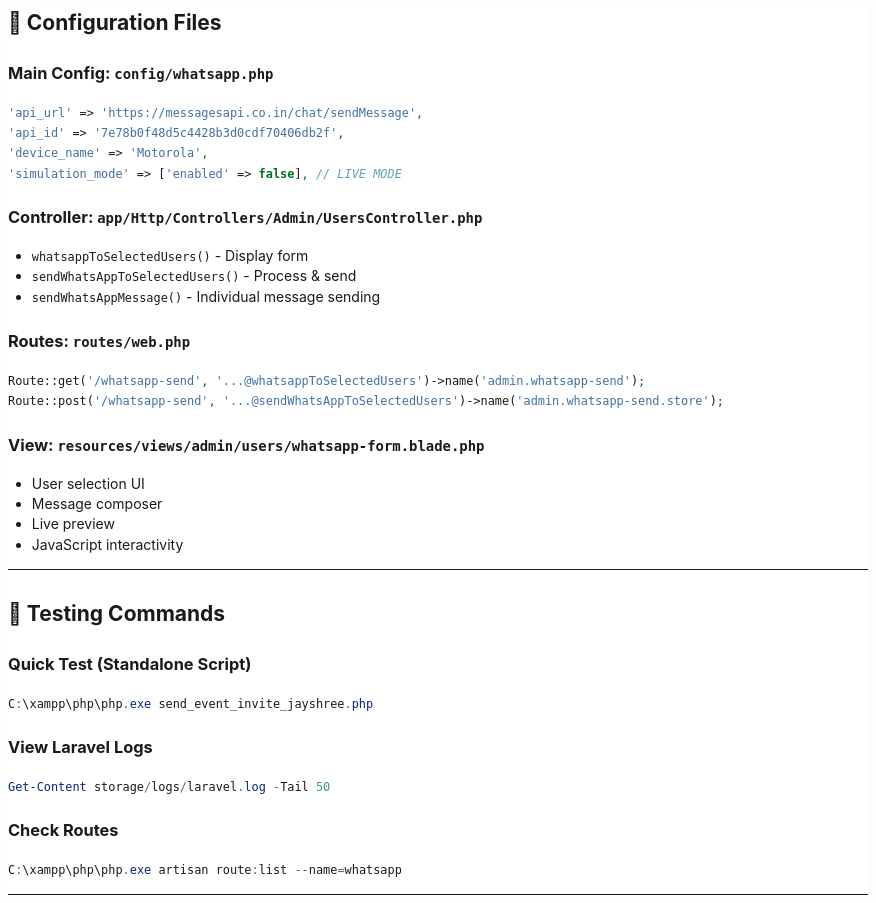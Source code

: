 
## 📁 Configuration Files

### Main Config: `config/whatsapp.php`
```php
'api_url' => 'https://messagesapi.co.in/chat/sendMessage',
'api_id' => '7e78b0f48d5c4428b3d0cdf70406db2f',
'device_name' => 'Motorola',
'simulation_mode' => ['enabled' => false], // LIVE MODE
```

### Controller: `app/Http/Controllers/Admin/UsersController.php`
- `whatsappToSelectedUsers()` - Display form
- `sendWhatsAppToSelectedUsers()` - Process & send
- `sendWhatsAppMessage()` - Individual message sending

### Routes: `routes/web.php`
```php
Route::get('/whatsapp-send', '...@whatsappToSelectedUsers')->name('admin.whatsapp-send');
Route::post('/whatsapp-send', '...@sendWhatsAppToSelectedUsers')->name('admin.whatsapp-send.store');
```

### View: `resources/views/admin/users/whatsapp-form.blade.php`
- User selection UI
- Message composer
- Live preview
- JavaScript interactivity

---

## 🧪 Testing Commands

### Quick Test (Standalone Script)
```powershell
C:\xampp\php\php.exe send_event_invite_jayshree.php
```

### View Laravel Logs
```powershell
Get-Content storage/logs/laravel.log -Tail 50
```

### Check Routes
```powershell
C:\xampp\php\php.exe artisan route:list --name=whatsapp
```

---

::::::::

To do
Could you reproduce the listing above word for word while leaving out its pictures?

Written response
Source code

: 
## 📁 Configuration Files

### Main Config: `config/whatsapp.php`
```php
'api_url' => 'https://messagesapi.co.in/chat/sendMessage',
'api_id' => '7e78b0f48d5c4428b3d0cdf70406db2f',
'device_name' => 'Motorola',
'simulation_mode' => ['enabled' => false], // LIVE MODE
```

### Controller: `app/Http/Controllers/Admin/UsersController.php`
- `whatsappToSelectedUsers()` - Display form
- `sendWhatsAppToSelectedUsers()` - Process & send
- `sendWhatsAppMessage()` - Individual message sending

### Routes: `routes/web.php`
```php
Route::get('/whatsapp-send', '...@whatsappToSelectedUsers')->name('admin.whatsapp-send');
Route::post('/whatsapp-send', '...@sendWhatsAppToSelectedUsers')->name('admin.whatsapp-send.store');
```

### View: `resources/views/admin/users/whatsapp-form.blade.php`
- User selection UI
- Message composer
- Live preview
- JavaScript interactivity

---

## 🧪 Testing Commands

### Quick Test (Standalone Script)
```powershell
C:\xampp\php\php.exe send_event_invite_jayshree.php
```

### View Laravel Logs
```powershell
Get-Content storage/logs/laravel.log -Tail 50
```

### Check Routes
```powershell
C:\xampp\php\php.exe artisan route:list --name=whatsapp
```

---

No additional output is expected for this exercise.